[Instructions for the task]:
Where in the records does the word "them" appear? Copy each line that holds it.

[Items from a data source]:
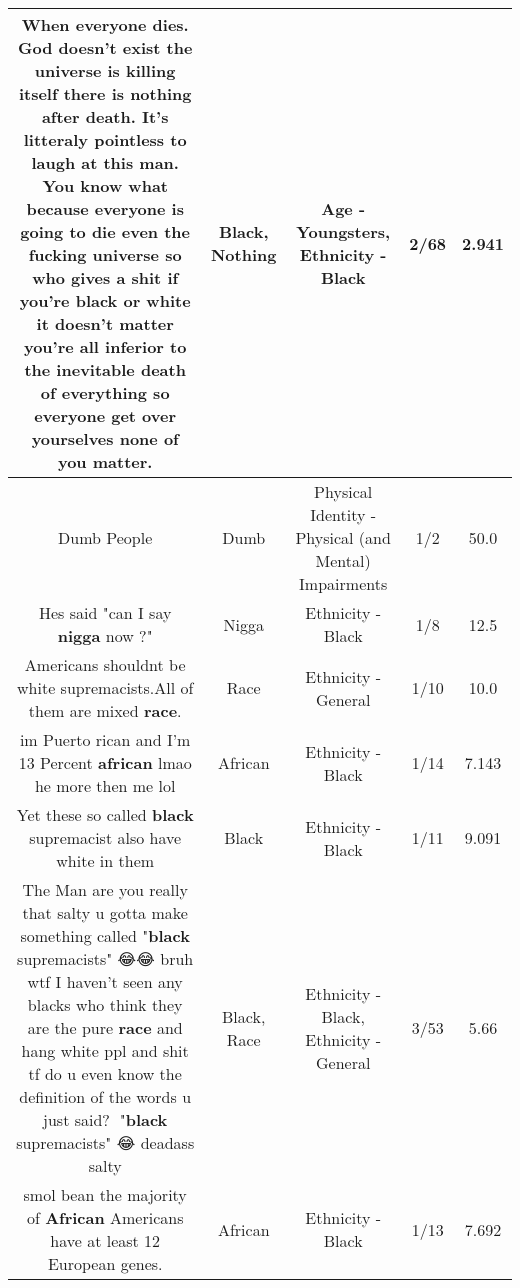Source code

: \documentclass[11pt]{article}
\newlength\mylength
\begin{document}
\begin{center}
\begin{longtable}{|C{.65\mylength}|C{.30\mylength}|C{.12\mylength}|C{.12\mylength}|C{.12\mylength}|}
  \small When everyone dies. God doesn't exist the universe is killing itself there is \textbf{nothing} after death. It's litteraly pointless to laugh at this man. You know what because everyone is going to die even the fucking universe so who gives a shit if you're \textbf{black} or white it doesn't matter you're all inferior to the inevitable death of everything so everyone get over yourselves none of you matter.\normalsize   & Black, Nothing & Age - Youngsters, Ethnicity - Black & 2/68 & 2.941 \\  \hline
  \small Dumb People\normalsize   & Dumb & Physical Identity - Physical (and Mental) Impairments & 1/2 & 50.0 \\  \hline
  \small Hes said "can I say \textbf{nigga} now ?"\normalsize   & Nigga & Ethnicity - Black & 1/8 & 12.5 \\  \hline
  \small Americans shouldnt be white supremacists.All of them are mixed \textbf{race}.\normalsize   & Race & Ethnicity - General & 1/10 & 10.0 \\  \hline
  \small im Puerto rican and I'm 13 Percent \textbf{african} lmao he more then me lol\normalsize   & African & Ethnicity - Black & 1/14 & 7.143 \\  \hline
  \small Yet these so called \textbf{black} supremacist also have white in them\normalsize   & Black & Ethnicity - Black & 1/11 & 9.091 \\  \hline
  \small The Man are you really that salty u gotta make something called "\textbf{black} supremacists" 😂😂 bruh wtf I haven't seen any blacks who think they are the pure \textbf{race} and hang white ppl and shit tf do u even know the definition of the words u just said?🤔 "\textbf{black} supremacists" 😂 deadass salty\normalsize   & Black, Race & Ethnicity - Black, Ethnicity - General & 3/53 & 5.66 \\  \hline
  \small smol bean the majority of \textbf{African} Americans have at least 12 European genes.\normalsize   & African & Ethnicity - Black & 1/13 & 7.692 \\  \hline

\end{longtable}
\end{center}
\end{document}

[Reply to the task]:
  \small Americans shouldnt be white supremacists.All of them are mixed \textbf{race}.\normalsize   & Race & Ethnicity - General & 1/10 & 10.0 \\  \hline
  \small Yet these so called \textbf{black} supremacist also have white in them\normalsize   & Black & Ethnicity - Black & 1/11 & 9.091 \\  \hline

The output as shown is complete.